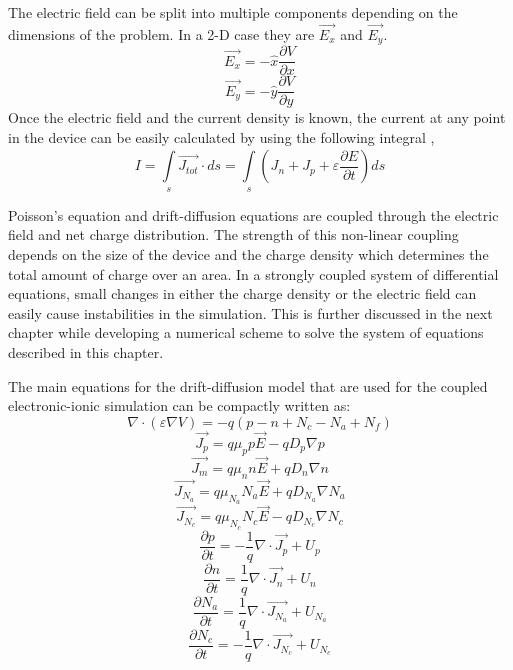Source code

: \begin{doublespace}
The electric field can be split into multiple components depending on the dimensions of the problem. In a 2-D case they are $\vec{E_x}$ and $\vec{E_y}$.
\begin{equation}
\vec{E_x}=-\hat{x}\frac{\partial V}{\partial x}
\end{equation}
\begin{equation}
\vec{E_y}=-\hat{y}\frac{\partial V}{\partial y}
\end{equation}
Once the electric field and the current density is known, the current at any point in the device can be easily calculated by using the following integral \cite{snowden},
\begin{equation}
I=\int\limits_{s}^{}\vec{J_{tot}} \cdot ds = \int\limits_{s}^{}(J_n+J_p+\varepsilon\frac{\partial E}{\partial t})ds
\end{equation}

Poisson's equation and drift-diffusion equations are coupled through the electric field and net charge distribution. The strength of this non-linear coupling depends on the size of the device and the charge density which determines the total amount of charge over an area. In a strongly coupled system of differential equations, small changes in either the charge density or the electric field can easily cause instabilities in the simulation. This is further discussed in the next chapter while developing a numerical scheme to solve the system of equations described in this chapter. 

The main equations for the drift-diffusion model that are used for the coupled electronic-ionic simulation can be compactly written as:
\begin{equation}
\nabla \cdot  (\varepsilon \nabla V)=-q(p-n+N_{c}-N_{a}+N_{f})
\end{equation}
\begin{equation}
\vec{J_p}=q\mu_p p \vec{E}-q D_p \nabla p
\end{equation}
\begin{equation}
\vec{J_m}=q\mu_n n \vec{E}+q D_n \nabla n
\end{equation}
\begin{equation}
\vec{J_{N_{a}}}=q\mu_{N_{a}} N_{a} \vec{E}+q D_{N_{a}} \nabla N_{a} 
\end{equation}
\begin{equation}
\vec{J_{N_{c}}}=q\mu_{N_{c}} N_{c} \vec{E}-q D_{N_{c}} \nabla N_{c}
\end{equation}
\begin{equation}
\frac{\partial p}{\partial t}=-\frac{1}{q}\nabla \cdot \vec{J_p}  + U_{p}
\end{equation}
\begin{equation}
\frac{\partial n}{\partial t}=\frac{1}{q}\nabla \cdot \vec{J_n}+ U_{n}
\end{equation}
\begin{equation}
\frac{\partial N_{a}}{\partial t}=\frac{1}{q}\nabla \cdot \vec{J_{N_{a}}} + U_{N_{a}}
\end{equation}
\begin{equation}
\frac{\partial N_{c}}{\partial t}=-\frac{1}{q}\nabla \cdot \vec{J_{ N_{c} }}+ U_{N_{c}}
\end{equation}


\end{doublespace}
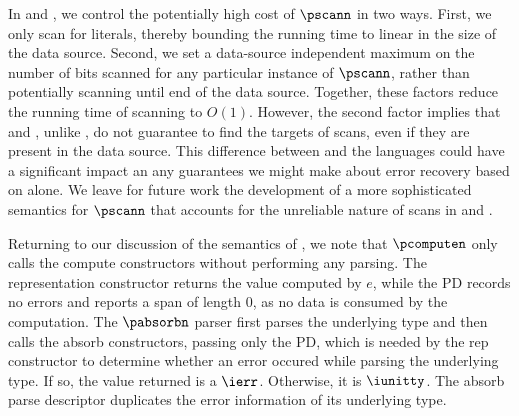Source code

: In \padsc{} and \padsml{}, we control the potentially high cost of
$\pscann$ in two ways. First, we only scan for literals, thereby
bounding the running time to linear in the size of the data source.
Second, we set a data-source independent maximum on the number of bits
scanned for any particular instance of $\pscann$, rather than
potentially scanning until end of the data source. Together, these
factors reduce the running time of scanning to $O(1)$. However, the
second factor implies that \padsc{} and \padsml{}, unlike \ddc{}, do
not guarantee to find the targets of scans, even if they are present
in the data source. This difference between \ddc{} and the \pads{}
languages could have a significant impact an any guarantees we might
make about error recovery based on \ddc{} alone. We leave for future
work the development of a more sophisticated semantics for $\pscann$
that accounts for the unreliable nature of scans in \padsc{} and
\padsml{}.

Returning to our discussion of the semantics of \ddc{}, we note that
$\pcomputen$ only calls the compute constructors without performing
any parsing.  The representation constructor returns the value
computed by $e$, while the PD records no errors and reports a span of
length 0, as no data is consumed by the computation. The $\pabsorbn$
parser first parses the underlying type and then calls the absorb
constructors, passing only the PD, which is needed by the rep
constructor to determine whether an error occured while parsing the
underlying type.  If so, the value returned is a $\ierr$. Otherwise,
it is $\iunitty$.  The absorb parse descriptor duplicates the error
information of its underlying type.

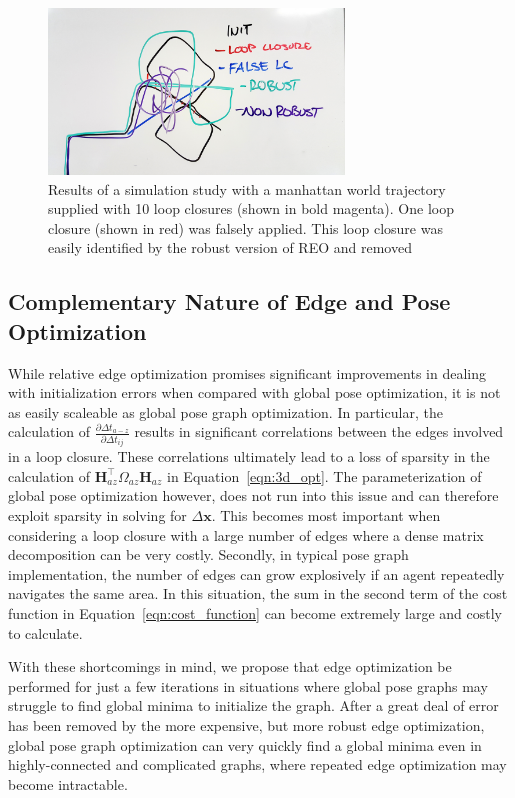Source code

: \begin{figure}[H]
  \includegraphics[width=0.7\textwidth]{figures/robust_lc_rejection.jpg}
  \caption{Results of a simulation study with a manhattan world trajectory supplied with 10 loop closures (shown in bold magenta).  One loop closure (shown in red) was falsely applied.  This loop closure was easily identified by the robust version of REO and removed}
  \label{fig:false_loop_closure}
\end{figure}

\subsection{Complementary Nature of Edge and Pose Optimization}

While relative edge optimization promises significant improvements in dealing with initialization errors when compared with global pose optimization, it is not as easily scaleable as global pose graph optimization.  In particular, the calculation of $\frac {\partial\Delta t_{a-z}}{\partial\Delta t_{ij}}$ results in significant correlations between the edges involved in a loop closure.  These correlations ultimately lead to a loss of sparsity in the calculation of $\mathbf{H}_{az}^\top \Omega_{az} \mathbf{H}_{az}$ in Equation~\ref{eqn:3d_opt}.  The parameterization of global pose optimization however, does not run into this issue and can therefore exploit sparsity in solving for $\Delta \mathbf{x}$.  This becomes most important when considering a loop closure with a large number of edges where a dense matrix decomposition can be very costly. Secondly, in typical pose graph implementation, the number of edges can grow explosively if an agent repeatedly navigates the same area.  In this situation, the sum in the second term of the cost function in Equation~\ref{eqn:cost_function} can become extremely large and costly to calculate.

With these shortcomings in mind, we propose that edge optimization be performed for just a few iterations in situations where global pose graphs may struggle to find global minima to initialize the graph.  After a great deal of error has been removed by the more expensive, but more robust edge optimization, global pose graph optimization can very quickly find a global minima even in highly-connected and complicated graphs, where repeated edge optimization may become intractable.

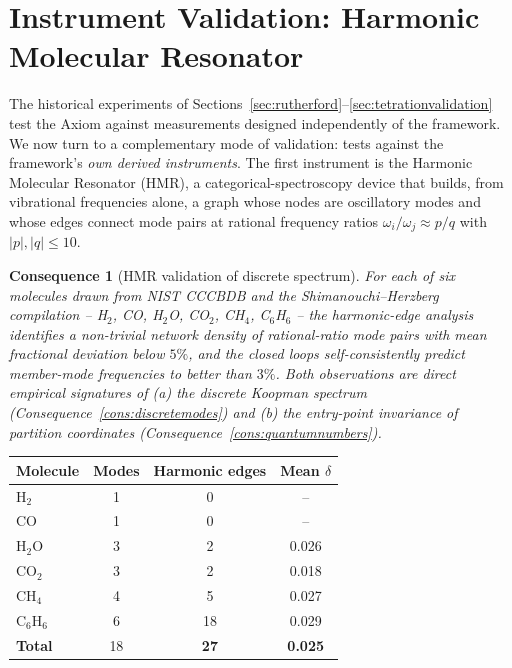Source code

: \documentclass[11pt,twocolumn,a4paper]{article}
\theoremstyle{axiomstyle}
\theoremstyle{conseqstyle}
\newtheorem{consequence}{Consequence}
\theoremstyle{definition}
\theoremstyle{remark}
\begin{document}
\section{Instrument Validation: Harmonic Molecular Resonator}
\label{sec:hmrvalidation}

The historical experiments of Sections~\ref{sec:rutherford}--\ref{sec:tetrationvalidation} test the Axiom against measurements designed independently of the framework. We now turn to a complementary mode of validation: tests against the framework's \emph{own derived instruments}. The first instrument is the Harmonic Molecular Resonator (HMR), a categorical-spectroscopy device that builds, from vibrational frequencies alone, a graph whose nodes are oscillatory modes and whose edges connect mode pairs at rational frequency ratios $\omega_{i}/\omega_{j}\approx p/q$ with $|p|,|q|\leq 10$.

\begin{consequence}[HMR validation of discrete spectrum]\label{cons:hmrvalidation}
For each of six molecules drawn from NIST CCCBDB and the Shimanouchi--Herzberg compilation -- H$_{2}$, CO, H$_{2}$O, CO$_{2}$, CH$_{4}$, C$_{6}$H$_{6}$ -- the harmonic-edge analysis identifies a non-trivial network density of rational-ratio mode pairs with mean fractional deviation below $5\%$, and the closed loops self-consistently predict member-mode frequencies to better than $3\%$. Both observations are direct empirical signatures of (a) the discrete Koopman spectrum (Consequence~\ref{cons:discretemodes}) and (b) the entry-point invariance of partition coordinates (Consequence~\ref{cons:quantumnumbers}).
\end{consequence}

\begin{center}\small
\begin{tabular}{lccc}
\toprule
Molecule & Modes & Harmonic edges & Mean $\delta$\\
\midrule
H$_{2}$    & 1 & 0  & --     \\
CO         & 1 & 0  & --     \\
H$_{2}$O   & 3 & 2  & 0.026  \\
CO$_{2}$   & 3 & 2  & 0.018  \\
CH$_{4}$   & 4 & 5  & 0.027  \\
C$_{6}$H$_{6}$ & 6 & 18 & 0.029  \\
\midrule
\textbf{Total} & 18 & \textbf{27} & \textbf{0.025}\\
\bottomrule
\end{tabular}
\end{center}
\end{document}
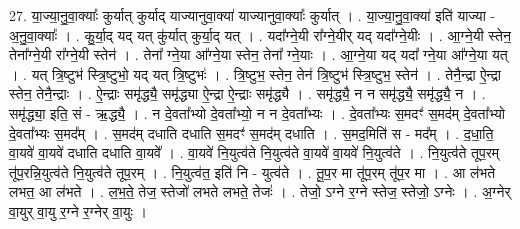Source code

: \documentclass[17pt]{extarticle}
\begin{document}
27. या॒ज्या॒नु॒वा॒क्याः᳚ कुर्यात् कुर्याद् याज्यानुवा॒क्या॑ याज्यानुवा॒क्याः᳚ कुर्यात् । . या॒ज्या॒नु॒वा॒क्या॑ इति॑ याज्या - अ॒नु॒वा॒क्याः᳚ । . कु॒र्या॒द् यद् यत् कु॑र्यात् कुर्या॒द् यत् । . यदा᳚ग्ने॒यी रा᳚ग्ने॒यीर् यद् यदा᳚ग्ने॒यीः । . आ॒ग्ने॒यी स्तेन॒ तेना᳚ग्ने॒यी रा᳚ग्ने॒यी स्तेन॑ । . तेना᳚ ग्ने॒या आ᳚ग्ने॒या स्तेन॒ तेना᳚ ग्ने॒याः । . आ॒ग्ने॒या यद् यदा᳚ ग्ने॒या आ᳚ग्ने॒या यत् । . यत् त्रि॒ष्टुभ॑ स्त्रि॒ष्टुभो॒ यद् यत् त्रि॒ष्टुभः॑ । . त्रि॒ष्टुभ॒ स्तेन॒ तेन॑ त्रि॒ष्टुभ॑ स्त्रि॒ष्टुभ॒ स्तेन॑ । . तेनै॒न्द्रा ऐ॒न्द्रा स्तेन॒ तेनै॒न्द्राः । . ऐ॒न्द्राः समृ॑द्ध्यै॒ समृ॑द्ध्या ऐ॒न्द्रा ऐ॒न्द्राः समृ॑द्ध्यै । . समृ॑द्ध्यै॒ न न समृ॑द्ध्यै॒ समृ॑द्ध्यै॒ न । . समृ॑द्ध्या॒ इति॒ सं - ऋ॒द्ध्यै॒ । . न दे॒वता᳚भ्यो दे॒वता᳚भ्यो॒ न न दे॒वता᳚भ्यः । . दे॒वता᳚भ्यः स॒मदꣳ॑ स॒मद॑म् दे॒वता᳚भ्यो दे॒वता᳚भ्यः स॒मद᳚म् । . स॒मद॑म् दधाति दधाति स॒मदꣳ॑ स॒मद॑म् दधाति । . स॒मद॒मिति॑ स - मद᳚म् । . द॒धा॒ति॒ वा॒यवे॑ वा॒यवे॑ दधाति दधाति वा॒यवे᳚ । . वा॒यवे॑ नि॒युत्व॑ते नि॒युत्व॑ते वा॒यवे॑ वा॒यवे॑ नि॒युत्व॑ते । . नि॒युत्व॑ते तूप॒रम् तू॑प॒रन्नि॒युत्व॑ते नि॒युत्व॑ते तूप॒रम् । . नि॒युत्व॑त॒ इति॑ नि - युत्व॑ते । . तू॒प॒र मा तू॑प॒रम् तू॑प॒र मा । . आ ल॑भते लभत॒ आ ल॑भते । . ल॒भ॒ते॒ तेज॒ स्तेजो॑ लभते लभते॒ तेजः॑ । . तेजो॒ ऽग्ने र॒ग्ने स्तेज॒ स्तेजो॒ ऽग्नेः । . अ॒ग्नेर् वा॒युर् वा॒यु र॒ग्ने र॒ग्नेर् वा॒युः । \newline
\end{document}
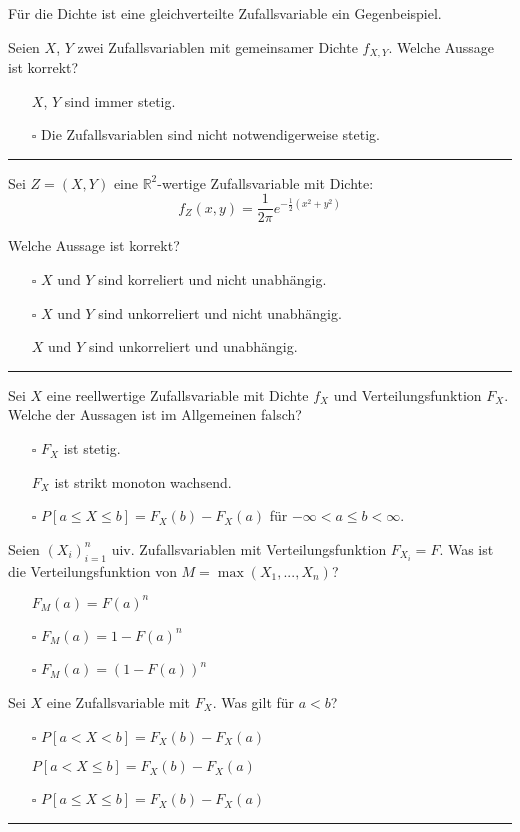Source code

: \begin{tiny}
Für die Dichte ist eine gleichverteilte Zufallsvariable ein Gegenbeispiel.

Seien $X$, $Y$ zwei Zufallsvariablen mit gemeinsamer Dichte $f_{X,Y}$. Welche Aussage ist korrekt?
\begin{itemize}
    \item[\checkmark] $X$, $Y$ sind immer stetig.
    \item[$\square$] Die Zufallsvariablen sind nicht notwendigerweise stetig.
\end{itemize}
\rule{\linewidth}{0.4pt}

Sei $Z = (X, Y)$ eine $\mathbb{R}^2$-wertige Zufallsvariable mit Dichte:
\[ f_Z (x, y) = \frac{1}{2\pi} e^{-\frac{1}{2} (x^2 + y^2)} \]

Welche Aussage ist korrekt?
\begin{itemize}
    \item[$\square$] $X$ und $Y$ sind korreliert und nicht unabhängig.
    \item[$\square$] $X$ und $Y$ sind unkorreliert und nicht unabhängig.
    \item[\checkmark] $X$ und $Y$ sind unkorreliert und unabhängig.
\end{itemize}
\rule{\linewidth}{0.4pt}

Sei $X$ eine reellwertige Zufallsvariable mit Dichte $f_X$ und Verteilungsfunktion $F_X$. Welche der Aussagen ist im Allgemeinen falsch?
\begin{itemize}
    \item[$\square$] $F_X$ ist stetig.
    \item[\checkmark] $F_X$ ist strikt monoton wachsend.
    \item[$\square$] $P[a \leq X \leq b] = F_X(b) - F_X(a)$ für $-\infty < a \leq b < \infty$.
\end{itemize}

Seien $(X_i)_{i=1}^n$ uiv. Zufallsvariablen mit Verteilungsfunktion $F_{X_i} = F$. Was ist die Verteilungsfunktion von $M = \max(X_1, ..., X_n)$?
\begin{itemize}
    \item[\checkmark] $F_M (a) = F(a)^n$
    \item[$\square$] $F_M (a) = 1 - F(a)^n$
    \item[$\square$] $F_M (a) = (1 - F(a))^n$
\end{itemize}

Sei $X$ eine Zufallsvariable mit $F_X$. Was gilt für $a < b$?
\begin{itemize}
    \item[$\square$] $P[a < X < b] = F_X(b) - F_X(a)$
    \item[\checkmark] $P[a < X \leq b] = F_X(b) - F_X(a)$
    \item[$\square$] $P[a \leq X \leq b] = F_X(b) - F_X(a)$
\end{itemize}
\rule{\linewidth}{0.4pt}


\end{tiny}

★ ★ ★

--- What you should do ---
Copy out every line of the data in which the word "linear" is found.

--- Exercise output ---
Poisson's equation and drift-diffusion equations are coupled through the electric field and net charge distribution. The strength of this non-linear coupling depends on the size of the device and the charge density which determines the total amount of charge over an area. In a strongly coupled system of differential equations, small changes in either the charge density or the electric field can easily cause instabilities in the simulation. This is further discussed in the next chapter while developing a numerical scheme to solve the system of equations described in this chapter. 
bounding the running time to linear in the size of the data source.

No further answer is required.